* **Directions**:
Pull each line with the string "causes" from the entries.
*** Opening of Material for this task ***
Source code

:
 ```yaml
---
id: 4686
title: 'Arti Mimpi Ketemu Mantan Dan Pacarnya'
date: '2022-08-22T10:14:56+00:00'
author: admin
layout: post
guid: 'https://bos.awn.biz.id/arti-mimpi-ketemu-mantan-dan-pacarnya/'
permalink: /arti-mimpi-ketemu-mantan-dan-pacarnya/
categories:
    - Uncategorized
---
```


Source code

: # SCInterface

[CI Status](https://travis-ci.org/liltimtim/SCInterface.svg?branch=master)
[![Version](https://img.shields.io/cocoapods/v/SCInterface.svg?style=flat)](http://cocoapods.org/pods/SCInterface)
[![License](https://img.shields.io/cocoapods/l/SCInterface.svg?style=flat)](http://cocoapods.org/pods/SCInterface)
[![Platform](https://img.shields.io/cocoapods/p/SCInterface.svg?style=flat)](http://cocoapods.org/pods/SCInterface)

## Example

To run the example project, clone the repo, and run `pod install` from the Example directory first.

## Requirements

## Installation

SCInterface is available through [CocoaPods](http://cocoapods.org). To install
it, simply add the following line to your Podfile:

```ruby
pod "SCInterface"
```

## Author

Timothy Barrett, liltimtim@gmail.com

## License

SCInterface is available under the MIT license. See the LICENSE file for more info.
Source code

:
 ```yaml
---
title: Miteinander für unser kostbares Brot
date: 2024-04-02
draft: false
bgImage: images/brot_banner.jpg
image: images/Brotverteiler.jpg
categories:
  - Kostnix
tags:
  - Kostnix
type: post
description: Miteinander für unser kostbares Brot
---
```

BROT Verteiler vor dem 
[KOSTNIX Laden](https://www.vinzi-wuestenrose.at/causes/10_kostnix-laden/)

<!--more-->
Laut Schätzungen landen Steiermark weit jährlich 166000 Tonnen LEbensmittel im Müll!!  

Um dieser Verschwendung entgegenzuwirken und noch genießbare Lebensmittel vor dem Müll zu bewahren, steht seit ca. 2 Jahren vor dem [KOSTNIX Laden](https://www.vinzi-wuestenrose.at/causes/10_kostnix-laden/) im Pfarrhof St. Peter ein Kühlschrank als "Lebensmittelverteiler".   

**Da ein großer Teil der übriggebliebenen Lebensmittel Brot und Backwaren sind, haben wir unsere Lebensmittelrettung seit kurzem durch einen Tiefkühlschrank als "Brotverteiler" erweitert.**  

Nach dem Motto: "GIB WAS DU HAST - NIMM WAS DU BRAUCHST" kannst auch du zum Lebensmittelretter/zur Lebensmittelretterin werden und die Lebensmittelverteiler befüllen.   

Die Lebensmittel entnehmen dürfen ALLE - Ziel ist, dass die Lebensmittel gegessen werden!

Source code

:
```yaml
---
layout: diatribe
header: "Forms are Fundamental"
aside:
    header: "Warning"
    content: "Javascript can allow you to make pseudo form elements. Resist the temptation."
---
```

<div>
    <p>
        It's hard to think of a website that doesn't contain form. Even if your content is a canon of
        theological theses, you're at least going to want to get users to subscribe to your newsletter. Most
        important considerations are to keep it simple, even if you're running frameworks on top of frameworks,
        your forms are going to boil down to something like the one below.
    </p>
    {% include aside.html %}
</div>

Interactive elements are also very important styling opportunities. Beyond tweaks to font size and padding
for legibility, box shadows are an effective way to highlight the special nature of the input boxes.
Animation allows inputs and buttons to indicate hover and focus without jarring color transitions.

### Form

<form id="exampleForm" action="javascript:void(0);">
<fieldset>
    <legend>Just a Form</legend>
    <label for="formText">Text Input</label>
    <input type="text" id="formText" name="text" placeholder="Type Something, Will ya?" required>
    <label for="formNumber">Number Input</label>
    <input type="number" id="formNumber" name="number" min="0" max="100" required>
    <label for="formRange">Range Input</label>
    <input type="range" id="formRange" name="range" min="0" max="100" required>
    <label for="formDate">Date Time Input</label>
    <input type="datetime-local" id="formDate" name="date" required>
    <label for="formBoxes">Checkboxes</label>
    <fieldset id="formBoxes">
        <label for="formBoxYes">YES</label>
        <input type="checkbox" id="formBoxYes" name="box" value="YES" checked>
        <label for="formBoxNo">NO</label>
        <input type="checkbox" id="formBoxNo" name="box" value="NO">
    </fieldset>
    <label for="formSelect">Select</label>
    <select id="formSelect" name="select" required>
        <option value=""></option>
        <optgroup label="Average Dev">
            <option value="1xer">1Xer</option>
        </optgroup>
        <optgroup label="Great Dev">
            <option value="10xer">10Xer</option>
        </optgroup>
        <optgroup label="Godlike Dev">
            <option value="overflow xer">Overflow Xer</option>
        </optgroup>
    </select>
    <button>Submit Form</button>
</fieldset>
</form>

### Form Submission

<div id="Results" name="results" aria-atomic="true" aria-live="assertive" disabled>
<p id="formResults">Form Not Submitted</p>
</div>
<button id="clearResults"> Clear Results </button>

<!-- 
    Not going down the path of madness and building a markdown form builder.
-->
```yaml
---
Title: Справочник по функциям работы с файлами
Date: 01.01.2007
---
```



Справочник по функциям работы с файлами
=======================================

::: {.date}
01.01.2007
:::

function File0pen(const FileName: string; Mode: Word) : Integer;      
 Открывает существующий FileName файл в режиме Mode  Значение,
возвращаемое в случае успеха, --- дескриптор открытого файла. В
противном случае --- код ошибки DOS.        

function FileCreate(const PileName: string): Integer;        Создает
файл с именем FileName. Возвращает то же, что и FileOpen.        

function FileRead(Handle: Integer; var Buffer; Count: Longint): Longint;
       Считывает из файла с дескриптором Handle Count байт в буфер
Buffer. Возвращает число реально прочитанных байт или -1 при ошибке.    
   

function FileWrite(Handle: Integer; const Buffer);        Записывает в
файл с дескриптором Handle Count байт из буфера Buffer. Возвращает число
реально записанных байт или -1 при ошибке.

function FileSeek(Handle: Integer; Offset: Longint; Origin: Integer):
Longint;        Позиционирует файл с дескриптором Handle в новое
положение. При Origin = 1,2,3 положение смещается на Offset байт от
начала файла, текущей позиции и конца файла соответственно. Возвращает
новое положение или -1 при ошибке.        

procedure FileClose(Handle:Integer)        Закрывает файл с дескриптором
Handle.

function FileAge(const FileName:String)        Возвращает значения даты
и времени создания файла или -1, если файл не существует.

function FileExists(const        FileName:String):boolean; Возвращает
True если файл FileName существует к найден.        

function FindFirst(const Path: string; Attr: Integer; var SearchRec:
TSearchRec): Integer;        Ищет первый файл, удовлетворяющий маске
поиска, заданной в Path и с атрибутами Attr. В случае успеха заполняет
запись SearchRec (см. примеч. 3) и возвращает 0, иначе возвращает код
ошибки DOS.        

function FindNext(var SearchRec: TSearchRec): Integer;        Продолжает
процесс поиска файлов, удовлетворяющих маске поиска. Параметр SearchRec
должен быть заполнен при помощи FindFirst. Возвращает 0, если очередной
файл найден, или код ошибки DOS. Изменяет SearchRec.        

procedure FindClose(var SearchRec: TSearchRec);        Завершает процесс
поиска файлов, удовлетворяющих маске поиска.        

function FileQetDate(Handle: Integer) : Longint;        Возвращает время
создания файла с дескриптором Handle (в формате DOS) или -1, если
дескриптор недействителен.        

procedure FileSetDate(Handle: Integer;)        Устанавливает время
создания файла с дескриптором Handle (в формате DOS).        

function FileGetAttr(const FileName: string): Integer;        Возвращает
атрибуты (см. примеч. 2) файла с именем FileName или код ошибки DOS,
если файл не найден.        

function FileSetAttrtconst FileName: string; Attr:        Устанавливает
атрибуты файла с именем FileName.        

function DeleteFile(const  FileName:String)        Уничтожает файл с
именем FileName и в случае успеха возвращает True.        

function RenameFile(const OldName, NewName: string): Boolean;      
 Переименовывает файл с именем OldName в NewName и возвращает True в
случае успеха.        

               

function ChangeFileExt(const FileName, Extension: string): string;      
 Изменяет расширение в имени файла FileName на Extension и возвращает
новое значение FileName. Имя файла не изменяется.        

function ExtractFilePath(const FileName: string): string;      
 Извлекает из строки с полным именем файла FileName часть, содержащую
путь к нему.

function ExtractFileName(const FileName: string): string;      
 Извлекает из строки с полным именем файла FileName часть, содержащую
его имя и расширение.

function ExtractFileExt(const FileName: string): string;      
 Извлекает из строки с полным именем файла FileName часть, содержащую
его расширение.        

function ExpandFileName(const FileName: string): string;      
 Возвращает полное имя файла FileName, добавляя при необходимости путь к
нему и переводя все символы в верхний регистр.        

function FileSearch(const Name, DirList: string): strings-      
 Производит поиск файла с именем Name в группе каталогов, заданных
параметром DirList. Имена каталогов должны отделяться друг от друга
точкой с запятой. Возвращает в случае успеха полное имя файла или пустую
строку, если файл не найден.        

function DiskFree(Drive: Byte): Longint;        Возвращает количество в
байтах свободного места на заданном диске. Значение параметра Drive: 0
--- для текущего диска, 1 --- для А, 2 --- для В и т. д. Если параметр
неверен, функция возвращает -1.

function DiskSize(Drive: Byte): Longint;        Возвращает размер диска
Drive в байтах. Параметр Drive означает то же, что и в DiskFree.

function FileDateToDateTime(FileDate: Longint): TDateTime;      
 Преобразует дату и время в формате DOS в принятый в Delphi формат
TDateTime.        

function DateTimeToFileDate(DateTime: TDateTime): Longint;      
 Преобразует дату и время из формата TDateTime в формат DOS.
*** Close of Material for this task ***
* **Your solution**:
[KOSTNIX Laden](https://www.vinzi-wuestenrose.at/causes/10_kostnix-laden/)
Um dieser Verschwendung entgegenzuwirken und noch genießbare Lebensmittel vor dem Müll zu bewahren, steht seit ca. 2 Jahren vor dem [KOSTNIX Laden](https://www.vinzi-wuestenrose.at/causes/10_kostnix-laden/) im Pfarrhof St. Peter ein Kühlschrank als "Lebensmittelverteiler".   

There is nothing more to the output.